Selon nos informations, Total annoncera le 1er février la fermeture de sa raffinerie des Flandres, à Mardyck, près de Dunkerque, où travaillent 780 personnes dont 400 sous-traitants, en grève depuis le 12 janvier. Selon des sources concordantes, le pétrolier, qui refuse tout commentaire, va convertir le site en dépôt de carburant, qui emploierait entre 30 et 50 personnes. Cette annonce, qui devrait intervenir dix jours avant la publication des bénéfices 2009 de Total , attendus autour de 8 milliards d'euros, ne va pas manquer de susciter une nouvelle fois la polémique.

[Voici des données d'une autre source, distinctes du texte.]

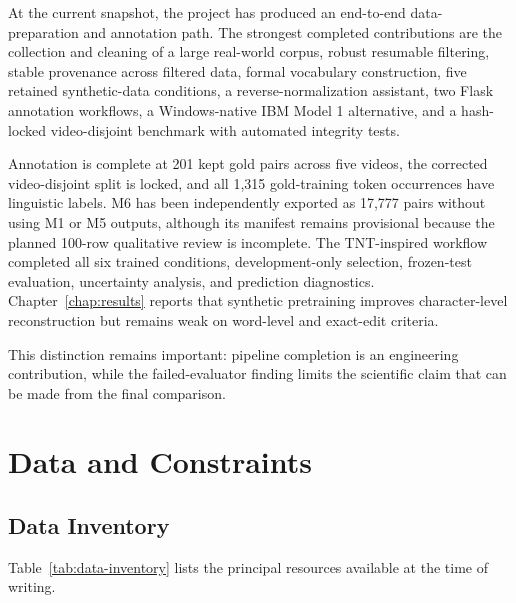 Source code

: \documentclass[12pt, a4paper, twoside, openany]{report}
\begin{document}
At the current snapshot, the project has produced an end-to-end data-preparation and annotation path. The strongest completed contributions are the collection and cleaning of a large real-world corpus, robust resumable filtering, stable provenance across filtered data, formal vocabulary construction, five retained synthetic-data conditions, a reverse-normalization assistant, two Flask annotation workflows, a Windows-native IBM Model 1 alternative, and a hash-locked video-disjoint benchmark with automated integrity tests.

Annotation is complete at 201 kept gold pairs across five videos, the corrected video-disjoint split is locked, and all 1,315 gold-training token occurrences have linguistic labels. M6 has been independently exported as 17,777 pairs without using M1 or M5 outputs, although its manifest remains provisional because the planned 100-row qualitative review is incomplete. The TNT-inspired workflow completed all six trained conditions, development-only selection, frozen-test evaluation, uncertainty analysis, and prediction diagnostics. Chapter~\ref{chap:results} reports that synthetic pretraining improves character-level reconstruction but remains weak on word-level and exact-edit criteria.

This distinction remains important: pipeline completion is an engineering contribution, while the failed-evaluator finding limits the scientific claim that can be made from the final comparison.



\section{Data and Constraints}

\subsection{Data Inventory}

Table~\ref{tab:data-inventory} lists the principal resources available at the time of writing.

\end{document}
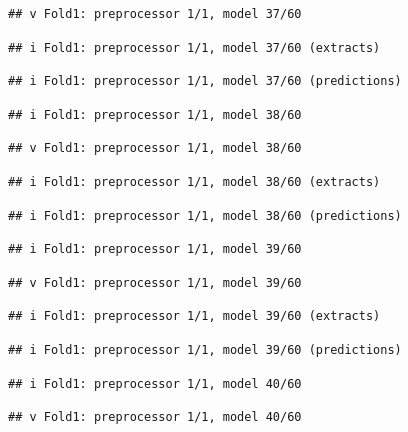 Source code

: \documentclass[
]{article}
\begin{document}
\begin{verbatim}
## v Fold1: preprocessor 1/1, model 37/60
\end{verbatim}

\begin{verbatim}
## i Fold1: preprocessor 1/1, model 37/60 (extracts)
\end{verbatim}

\begin{verbatim}
## i Fold1: preprocessor 1/1, model 37/60 (predictions)
\end{verbatim}

\begin{verbatim}
## i Fold1: preprocessor 1/1, model 38/60
\end{verbatim}

\begin{verbatim}
## v Fold1: preprocessor 1/1, model 38/60
\end{verbatim}

\begin{verbatim}
## i Fold1: preprocessor 1/1, model 38/60 (extracts)
\end{verbatim}

\begin{verbatim}
## i Fold1: preprocessor 1/1, model 38/60 (predictions)
\end{verbatim}

\begin{verbatim}
## i Fold1: preprocessor 1/1, model 39/60
\end{verbatim}

\begin{verbatim}
## v Fold1: preprocessor 1/1, model 39/60
\end{verbatim}

\begin{verbatim}
## i Fold1: preprocessor 1/1, model 39/60 (extracts)
\end{verbatim}

\begin{verbatim}
## i Fold1: preprocessor 1/1, model 39/60 (predictions)
\end{verbatim}

\begin{verbatim}
## i Fold1: preprocessor 1/1, model 40/60
\end{verbatim}

\begin{verbatim}
## v Fold1: preprocessor 1/1, model 40/60
\end{verbatim}
\end{document}
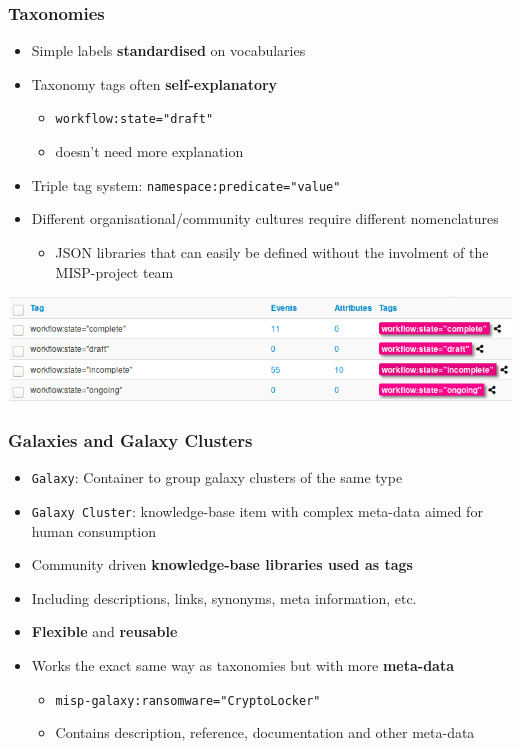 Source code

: \begin{frame}
    \frametitle{Taxonomies}
    \begin{itemize}
        \item Simple labels \textbf{standardised} on vocabularies
        \item Taxonomy tags often {\bf self-explanatory}
        \begin{itemize}
            \item \texttt{workflow:state="draft"}
            \item doesn't need more explanation
        \end{itemize}
        \item Triple tag system: \texttt{namespace:predicate="value"}
        \item Different organisational/community cultures require different nomenclatures
        \begin{itemize}
            \item JSON libraries that can easily be defined without the involment of the MISP-project team
        \end{itemize}
    \end{itemize}
    \includegraphics[width=1.0\linewidth]{pictures/taxonomy-workflow.png}
\end{frame}

\begin{frame}
    \frametitle{Galaxies and Galaxy Clusters}
    \begin{itemize}
        \item \texttt{Galaxy}: Container to group galaxy clusters of the same type
        \item \texttt{Galaxy Cluster}: knowledge-base item with complex meta-data aimed for human consumption
    \end{itemize}
    \vspace{12px}
    \begin{itemize}
        \item Community driven \textbf{knowledge-base libraries used as tags}
        \item Including descriptions, links, synonyms, meta information, etc. 
        \item \textbf{Flexible} and \textbf{reusable}
        \item Works the exact same way as taxonomies but with more \textbf{meta-data}
        \begin{itemize}
            \item \texttt{misp-galaxy:ransomware="CryptoLocker"}
            \item Contains description, reference, documentation and other meta-data
        \end{itemize}
    \end{itemize}
\end{frame}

Conscient du risque politique en pleine campagne électorale des régionales, Christophe de Margerie, le patron de Total , a tenté de déminer le terrain. Il a rencontré en début de semaine dernière François Fillon en tête à tête pour lui expliquer ses arguments « industriels ». Il n'est pas sûr que cela suffise juste après l'affaire de la Clio 4 à Flins, qui a conduit Nicolas Sarkozy à recevoir très médiatiquement le patron de Renault, Carlos Ghosn, un samedi après-midi à l'Élysée, pour obtenir des éclaircissements sur l'avenir de l'usine automobile.


D'autant que la région Nord-Pas-de?Calais, fief historique du Parti socialiste, est particulièrement touchée par la désindustrialisation. Fin décembre, l'usine d'emballage aluminium Rexam, à Gravelines, qui emploie 140 personnes a fermé ses portes. Le haut-fourneau d'ArcelorMittal à Dunkerque tourne à régime réduit. Les élus sont sur le pont. L'intersyndicale de la raffinerie a contacté tous les députés, sénateurs et maires des deux départements pour qu'ils appuient leur demande de moratoire. Même les élus UMP s'en mêlent. Jean-Pierre Decool, conseiller général du Nord, a écrit au ministre de l'Industrie, Christian Estrosi.

« Le business avant l'image »

Le calendrier choisi pour cette annonce semble, une fois encore, provocateur. D'autant que l'an dernier, à la même époque, Total avait déjà provoqué l'indignation et s'était attiré les foudres du gouvernement en lançant un plan de restructuration de son raffinage, avec 550 suppressions de postes en France, quelques jours après avoir annoncé des bénéfices record de 14 milliards d'euros. Une décision jugée alors « scandaleuse » par Laurent Wauquiez, secrétaire d'État à l'Emploi.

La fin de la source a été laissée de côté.